Parcourir les 1 100 kilomètres de la nationale 7 entre la porte d’Orléans et Saint-Jean-Cap-Ferrat devient une expérience onéreuse avec un baril qui frôle les 130 $ au moment où nous rédigeons ces lignes — il vaudra peut-être 133 $ au moment où vous les lirez. Les spécialistes du marketing commencent à plancher sur la nouvelle donne et mettent au point les futures campagnes de communication des années 2009-2010.
Parmi les argumentaires chocs, les futures accroches à succès, nous nous attendons à découvrir ce genre de slogan : « un 4×4 Chevrolet intérieur cuir offert pour tout plein de 100 litres de diesel qualité Ultimate » ou « une décapotable grand tourisme 8 cylindres pour un pack de trois pleins de sans plomb 95 utilisable sur la Riviera (des calanques à Monaco) entre le 4 juillet et le 15 août 2010 » — les stations services des côtes bretonnes ou de la Côte d’Opale ne délivrant plus que 10 litres de carburant par automobiliste muni de sa carte de rationnement en période estivale, à condition que le véhicule ne fasse pas plus de 1 200 centimètres cube de cylindrée.
Vous souriez presque… mais les marchés ont fait la grimace hier.

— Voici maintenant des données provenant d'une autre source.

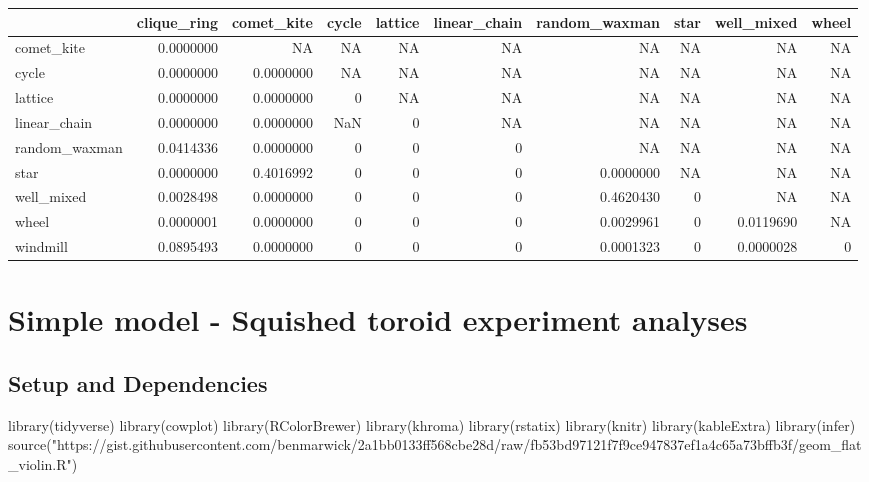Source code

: \documentclass[
]{book}
\newenvironment{Shaded}{\begin{snugshade}}{\end{snugshade}}
\newcommand{\FunctionTok}[1]{\textcolor[rgb]{0.00,0.00,0.00}{#1}}
\newcommand{\NormalTok}[1]{#1}
\newcommand{\StringTok}[1]{\textcolor[rgb]{0.31,0.60,0.02}{#1}}
\begin{document}
\begin{table}
\centering
\begin{tabular}[t]{l|r|r|r|r|r|r|r|r|r}
\hline
  & clique\_ring & comet\_kite & cycle & lattice & linear\_chain & random\_waxman & star & well\_mixed & wheel\\
\hline
comet\_kite & 0.0000000 & NA & NA & NA & NA & NA & NA & NA & NA\\
\hline
cycle & 0.0000000 & 0.0000000 & NA & NA & NA & NA & NA & NA & NA\\
\hline
lattice & 0.0000000 & 0.0000000 & 0 & NA & NA & NA & NA & NA & NA\\
\hline
linear\_chain & 0.0000000 & 0.0000000 & NaN & 0 & NA & NA & NA & NA & NA\\
\hline
random\_waxman & 0.0414336 & 0.0000000 & 0 & 0 & 0 & NA & NA & NA & NA\\
\hline
star & 0.0000000 & 0.4016992 & 0 & 0 & 0 & 0.0000000 & NA & NA & NA\\
\hline
well\_mixed & 0.0028498 & 0.0000000 & 0 & 0 & 0 & 0.4620430 & 0 & NA & NA\\
\hline
wheel & 0.0000001 & 0.0000000 & 0 & 0 & 0 & 0.0029961 & 0 & 0.0119690 & NA\\
\hline
windmill & 0.0895493 & 0.0000000 & 0 & 0 & 0 & 0.0001323 & 0 & 0.0000028 & 0\\
\hline
\end{tabular}
\end{table}

\hypertarget{simple-model---squished-toroid-experiment-analyses}{%
\chapter{Simple model - Squished toroid experiment analyses}\label{simple-model---squished-toroid-experiment-analyses}}

\hypertarget{setup-and-dependencies}{%
\section{Setup and Dependencies}\label{setup-and-dependencies}}

\begin{Shaded}
\begin{Highlighting}[]
\FunctionTok{library}\NormalTok{(tidyverse)}
\FunctionTok{library}\NormalTok{(cowplot)}
\FunctionTok{library}\NormalTok{(RColorBrewer)}
\FunctionTok{library}\NormalTok{(khroma)}
\FunctionTok{library}\NormalTok{(rstatix)}
\FunctionTok{library}\NormalTok{(knitr)}
\FunctionTok{library}\NormalTok{(kableExtra)}
\FunctionTok{library}\NormalTok{(infer)}
\FunctionTok{source}\NormalTok{(}\StringTok{"https://gist.githubusercontent.com/benmarwick/2a1bb0133ff568cbe28d/raw/fb53bd97121f7f9ce947837ef1a4c65a73bffb3f/geom\_flat\_violin.R"}\NormalTok{)}
\end{Highlighting}
\end{Shaded}
\end{document}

La flambée du pétrole — qui avait été largement occultée depuis le début du mois de mai et jusqu’en toute fin de séance lundi dernier — semble s’être imposée au premier rang des préoccupations des investisseurs alors que le baril a pulvérisé la barre des 129 $ un peu après 16h00 sur le Nymex, à l’occasion d’un accès de fièvre de +2 $ (devenu presque quotidien) et qui a propulsé le WTI vers 129,45 $.
** Pourquoi les indices boursiers, qui ont grimpé de 10% en moyenne depuis le 1er avril, se sont-ils accommodés — sinon réjouis — de la spirale haussière qui a fait passer le pétrole de 99,5 $ à 127,5 $ en six semaines ?
Les investisseurs s’attendaient-ils à voir les super-riches de l’OPEP venir dépenser leurs dollars à Wall Street ou sur l’Eurotop 100 comme on va chez Sotheby’s se payer une toile à 100 millions de dollars, en se disant que ça impressionne les amis et qu’à moyen terme, c’est toujours un bon placement ? A condition de ne pas être le dernier acheteur !
Nous avons une pensée compatissante pour les opérateurs qui se sont dévoués lundi pour tirer le CAC 40 de 5 100 points vers 5 142 points en clôture — et n’oublions pas les 10 points supplémentaires gagnés au fixing, la cerise qui manquait sur le gâteau !
A ce moment précis, le CAC 40 venait de reprendre 16,5% par rapport à son plancher du 17 mars, inscrit dans des conditions quasiment identiques. La cassure du plancher des 4 500 points des 22 ou 23 janvier derniers avait déclenché la multiplication des stops à la vente ; rien ne semblait pouvoir empêcher l’indice phare de rejoindre 4 360 points, voire 4 250 points.
Fausse sortie à la baisse le 17 mars, fausse sortie à la hausse le 19 mai (deux mois plus tard), il se pourrait que la chute initiale de 0,8% des indices boursiers européens — dans le sillage du retournement de tendance survenu à Wall Street lundi soir — valide effectivement un tel scénario. Les derniers acheteurs se sont fait coincer les doigts dans la porte de la hausse, laquelle s’est refermée en claquant, prise dans le courant d’air généré par le retournement à 180 degrés des marchés américains à 90 minutes de la clôture.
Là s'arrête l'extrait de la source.